In 2015, Salman became king, and he empowered his young son, Mohammed bin Salman, who is now crown prince.
As the price of oil sank, sapping the economy, the crown prince laid out a sweeping plan to reform the economy, including increasing women’s participation in the workforce.
Other steps followed. Women voted and ran for seats on local councils in 2015 for the first time, and some won. Public schools were told to offer physical education for girls, which clerics had argued threatened their femininity.
Then late last month, Alghanem, who had held the first meeting on the driving ban in 1990, was playing cards when her phone suddenly began overflowing with messages, she says.
Her husband called, shouting, “Congratulations!” and told her the ban was being lifted.
Alghanem – who had merely ridden along in 1990 and still cannot drive – plans to learn. “I must get a license and drive,” she says.
The government has played down any role the female activists played in prompting the decision, and some of the women say security officials have told them in phone calls to keep quiet.

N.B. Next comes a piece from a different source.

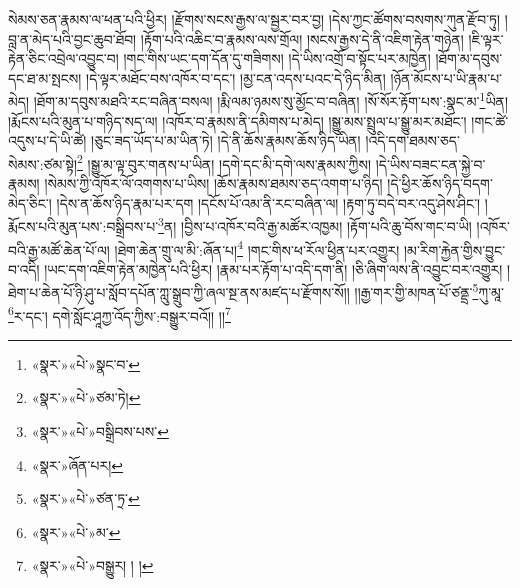 སེམས་ཅན་རྣམས་ལ་ཕན་པའི་ཕྱིར། །རྫོགས་སངས་རྒྱས་ལ་སྦྱར་བར་བྱ། །དེས་ཀྱང་ཚོགས་བསགས་ཀུན་རྫོབ་ཏུ། །བླ་ན་མེད་པའི་བྱང་ཆུབ་ཐོབ། །རྟོག་པའི་འཆིང་བ་རྣམས་ལས་གྲོལ། །སངས་རྒྱས་དེ་ནི་འཇིག་རྟེན་གཉེན། །ཇི་ལྟར་རྟེན་ཅིང་འབྲེལ་འབྱུང་བ། །གང་གིས་ཡང་དག་དོན་དུ་གཟིགས། །དེ་ཡིས་འགྲོ་བ་སྟོང་པར་མཁྱེན། །ཐོག་མ་དབུས་དང་ཐ་མ་སྤངས། །དེ་ལྟར་མཐོང་བས་འཁོར་བ་དང་། །མྱ་ངན་འདས་པའང་དེ་ཉིད་མིན། །ཉོན་མོངས་པ་ཡི་རྣམ་པ་མེད། །ཐོག་མ་དབུས་མཐའི་རང་བཞིན་བསལ། །རྨི་ལམ་ཉམས་སུ་མྱོང་བ་བཞིན། །སོ་སོར་རྟོག་པས་:སྣང་མ་\footnote{«སྣར་»«པེ་»སྣང་བ་}ཡིན། །རྨོངས་པའི་མུན་པ་གཉིད་སད་ལ། །འཁོར་བ་རྣམས་ནི་དམིགས་པ་མེད། །སྒྱུ་མས་སྤྲུལ་པ་སྒྱུ་མར་མཐོང་། །གང་ཚེ་འདུས་པ་དེ་ཡི་ཚེ། །ཅུང་ཟད་ཡོད་པ་མ་ཡིན་ཏེ། །དེ་ནི་ཆོས་རྣམས་ཆོས་ཉིད་ཡིན། །འདི་དག་ཐམས་ཅད་སེམས་:ཙམ་སྟེ།\footnote{«སྣར་»«པེ་»ཙམ་ཏེ།} །སྒྱུ་མ་ལྟ་བུར་གནས་པ་ཡིན། །དགེ་དང་མི་དགེ་ལས་རྣམས་ཀྱིས། །དེ་ཡིས་བཟང་ངན་སྐྱེ་བ་རྣམས། །སེམས་ཀྱི་འཁོར་ལོ་འགགས་པ་ཡིས། །ཆོས་རྣམས་ཐམས་ཅད་འགག་པ་ཉིད། །དེ་ཕྱིར་ཆོས་ཉིད་བདག་མེད་ཅིང་། །དེས་ན་ཆོས་ཉིད་རྣམ་པར་དག །དངོས་པོ་འམ་ནི་རང་བཞིན་ལ། །རྟག་ཏུ་བདེ་བར་འདུ་ཤེས་ཤིང་། །རྨོངས་པའི་མུན་པས་:བསྒྲིབས་པ་\footnote{«སྣར་»«པེ་»བསྒྲིབས་པས་}ན། །བྱིས་པ་འཁོར་བའི་རྒྱ་མཚོར་འཁྱམ། །རྟོག་པའི་ཆུ་བོས་གང་བ་ཡི། །འཁོར་བའི་རྒྱ་མཚོ་ཆེན་པོ་ལ། །ཐེག་ཆེན་གྲུ་ལ་མི་:ཞོན་པ།\footnote{«སྣར་»ཞོན་པར།} །གང་གིས་ཕ་རོལ་ཕྱིན་པར་འགྱུར། །མ་རིག་རྐྱེན་གྱིས་བྱུང་བ་འདི། །ཡང་དག་འཇིག་རྟེན་མཁྱེན་པའི་ཕྱིར། །རྣམ་པར་རྟོག་པ་འདི་དག་ནི། །ཅི་ཞིག་ལས་ནི་འབྱུང་བར་འགྱུར། །ཐེག་པ་ཆེན་པོ་ཉི་ཤུ་པ་སློབ་དཔོན་ཀླུ་སྒྲུབ་ཀྱི་ཞལ་སྔ་ནས་མཛད་པ་རྫོགས་སོ།། །།རྒྱ་གར་གྱི་མཁན་པོ་ཙནྡྲ་\footnote{«སྣར་»«པེ་»ཙན་ཏྲ་}ཀུ་མཱ་\footnote{«སྣར་»«པེ་»མ་}ར་དང་། དགེ་སློང་ཤཱཀྱ་འོད་ཀྱིས་:བསྒྱུར་བའོ།། །།\footnote{«སྣར་»«པེ་»བསྒྱུར། ། །}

The information ministry denied such calls were being made.
Many Saudis argue that the women exacerbated the issue by provoking the conservatives. In the kingdom, they argue, rights are given by the ruler, not publicly demanded by the people.
“It is natural that they are happy that they have been given their legal right that they had demanded before,” Prince Abdulrahman bin Musaid wrote on Twitter. But he called the idea that the women’s “struggle” had influenced the decision “a great fantasy”.
The women believe the government will not acknowledge them so as not to encourage other activists.
Many restrictions on women remain, including guardianship laws that give Saudi men power over their female relatives on certain matters. But the original protesters are overjoyed that their daughters and granddaughters will have freer lives than they did, thanks to the car.
“That I am driving means that I know where I am going, when I’m coming back and what I’m doing,” says Alaboudi, the social worker.
“It is not just driving a car,” she says, “it is driving a life.”